- TASK REQUIREMENTS
Work through the records below and copy every line that includes "procedures".

___ MATERIALS PROVIDED

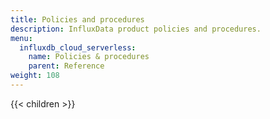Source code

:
 ```yaml
---
title: Policies and procedures
description: InfluxData product policies and procedures.
menu:
  influxdb_cloud_serverless:
    name: Policies & procedures
    parent: Reference
weight: 108
---
```


{{< children >}}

______

- COMPLETED TASK
title: Policies and procedures
description: InfluxData product policies and procedures.
    name: Policies & procedures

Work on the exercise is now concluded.